Âlimler şöyle demişlerdir: Ayette helal olmayan şeylerden
bakışları kısmak ve Allah’ın haram kıldığı şeylerden ferci korumak emredilmiş,
kasıtsız olarak kendiliğinden görünen dışında ziyneti göstermek yasaklanmıştır.
Bu ayet mahremlere gösterilebilecek sınırı yalnızca ziynet
olarak açıklamaktadır. Yabancılara gelince; “Kendiliğinden görünenler
dışında ziynetlerini göstermesinler ve başörtülerini yakalarının üzerine
koysunlar” buyrulmuştur.
Yine burada gizli ziynetleri kocalarından, babalarından ve
ayette zikredilenlerden başkalarına göstermekten yasaklama vardır. Ayette
kadının gizli ziynetlerini bu kimselere göstermesinin mubah olduğu
bildirilmektedir. Ayetin kendileri hakkında nazil olduğu zamandaki kadınların
örfünde mahremleri yanında gösterdikleri gizli ziynetler ne ise onları, bu
ayette sayılan kimselere gösterebilirler. Kadının kocasına karşı bâtınî
ziynetlerini gösterebilmesi ise daha başka deliller ile özel kılınmıştır.
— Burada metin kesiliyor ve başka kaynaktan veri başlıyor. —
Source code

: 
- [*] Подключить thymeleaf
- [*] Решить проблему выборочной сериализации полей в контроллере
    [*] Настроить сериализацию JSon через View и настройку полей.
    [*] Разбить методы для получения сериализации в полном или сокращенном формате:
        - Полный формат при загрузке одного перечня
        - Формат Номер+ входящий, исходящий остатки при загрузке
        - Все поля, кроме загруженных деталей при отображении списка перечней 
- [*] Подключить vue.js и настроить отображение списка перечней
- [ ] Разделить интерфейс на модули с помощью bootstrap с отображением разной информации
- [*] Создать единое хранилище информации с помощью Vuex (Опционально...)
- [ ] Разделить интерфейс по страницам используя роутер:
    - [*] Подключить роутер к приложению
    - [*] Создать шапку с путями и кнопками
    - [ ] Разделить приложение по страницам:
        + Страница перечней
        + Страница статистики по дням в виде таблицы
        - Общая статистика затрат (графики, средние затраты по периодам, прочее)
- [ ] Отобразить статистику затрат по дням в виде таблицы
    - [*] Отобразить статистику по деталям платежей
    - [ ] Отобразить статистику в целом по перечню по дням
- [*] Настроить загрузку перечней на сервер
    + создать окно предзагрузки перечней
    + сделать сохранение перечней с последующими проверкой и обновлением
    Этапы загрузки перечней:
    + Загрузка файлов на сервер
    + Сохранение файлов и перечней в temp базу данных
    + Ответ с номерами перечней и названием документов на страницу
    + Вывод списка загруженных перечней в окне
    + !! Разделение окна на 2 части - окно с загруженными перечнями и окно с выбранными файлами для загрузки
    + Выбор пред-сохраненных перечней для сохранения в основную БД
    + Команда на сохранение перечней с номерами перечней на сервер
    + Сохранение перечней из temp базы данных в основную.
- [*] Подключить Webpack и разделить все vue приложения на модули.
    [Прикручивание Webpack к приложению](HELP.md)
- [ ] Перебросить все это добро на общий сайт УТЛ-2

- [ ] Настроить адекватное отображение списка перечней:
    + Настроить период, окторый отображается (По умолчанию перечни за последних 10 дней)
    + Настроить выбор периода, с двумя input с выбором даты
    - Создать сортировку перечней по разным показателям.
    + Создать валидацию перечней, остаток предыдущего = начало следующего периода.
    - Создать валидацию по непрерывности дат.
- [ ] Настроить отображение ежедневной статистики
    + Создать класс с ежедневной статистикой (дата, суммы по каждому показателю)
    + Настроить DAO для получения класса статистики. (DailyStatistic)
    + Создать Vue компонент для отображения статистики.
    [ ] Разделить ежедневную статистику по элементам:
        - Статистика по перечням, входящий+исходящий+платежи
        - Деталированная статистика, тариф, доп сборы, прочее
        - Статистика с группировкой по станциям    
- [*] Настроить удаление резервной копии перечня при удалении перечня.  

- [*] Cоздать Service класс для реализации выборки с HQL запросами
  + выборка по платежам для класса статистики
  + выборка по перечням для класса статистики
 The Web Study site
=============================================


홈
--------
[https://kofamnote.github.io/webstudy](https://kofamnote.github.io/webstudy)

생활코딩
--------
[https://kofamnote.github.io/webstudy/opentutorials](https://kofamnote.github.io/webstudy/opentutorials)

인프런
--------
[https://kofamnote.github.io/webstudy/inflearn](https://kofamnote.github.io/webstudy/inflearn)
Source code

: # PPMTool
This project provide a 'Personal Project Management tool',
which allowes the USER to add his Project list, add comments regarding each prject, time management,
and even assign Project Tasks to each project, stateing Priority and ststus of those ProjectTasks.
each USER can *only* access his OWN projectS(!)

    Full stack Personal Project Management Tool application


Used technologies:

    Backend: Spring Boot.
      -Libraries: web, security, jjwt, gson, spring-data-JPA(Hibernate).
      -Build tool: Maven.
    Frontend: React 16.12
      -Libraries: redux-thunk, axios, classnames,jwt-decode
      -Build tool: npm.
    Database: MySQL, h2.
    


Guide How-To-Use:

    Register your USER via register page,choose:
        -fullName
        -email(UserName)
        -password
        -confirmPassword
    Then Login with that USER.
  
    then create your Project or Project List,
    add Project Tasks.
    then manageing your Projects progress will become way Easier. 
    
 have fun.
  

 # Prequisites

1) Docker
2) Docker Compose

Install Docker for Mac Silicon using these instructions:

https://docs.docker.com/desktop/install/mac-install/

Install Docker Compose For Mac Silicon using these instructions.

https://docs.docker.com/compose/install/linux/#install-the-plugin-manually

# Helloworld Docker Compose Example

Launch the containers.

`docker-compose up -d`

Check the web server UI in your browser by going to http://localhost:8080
İbni Mes'ud radıyallahu anh; Ayetteki "kendiliğinden görünen
kısım müstesna ziynetlerini açmasınlar" ibaresi hakkında der ki;
الزِّينَةُ زِينَتَانِ: زِينَةٌ ظَاهِرَةٌ وَزِينَةٌ بَاطِنَةٌ لاَ يَرَاهَا
إلاَّ الزَّوْج، وَأَمَّا الزِّينَةُ الظَّاهِرَةُ فَالثِّيَابُ، وَأَمَّا
الزِّينَةُ الْبَاطِنَةُ فَالْكُحْلُ وَالسِّوَارُ وَالْخَاتَمُ
“Ziynet iki türlüdür; görünen ziynet ve sadece kocasının görebileceği gizli
ziynet. Görünen ziynet; Arap kadınlarının giymeyi adet edindikleri elbiseleri
üzerine giydikleri örtüler ile elbiselerdir. Gizli ziynet ise kocasından
başkasına göstermesi caiz olmayan; sürme, yüzük, bilezik gibi şeylerdir."[4]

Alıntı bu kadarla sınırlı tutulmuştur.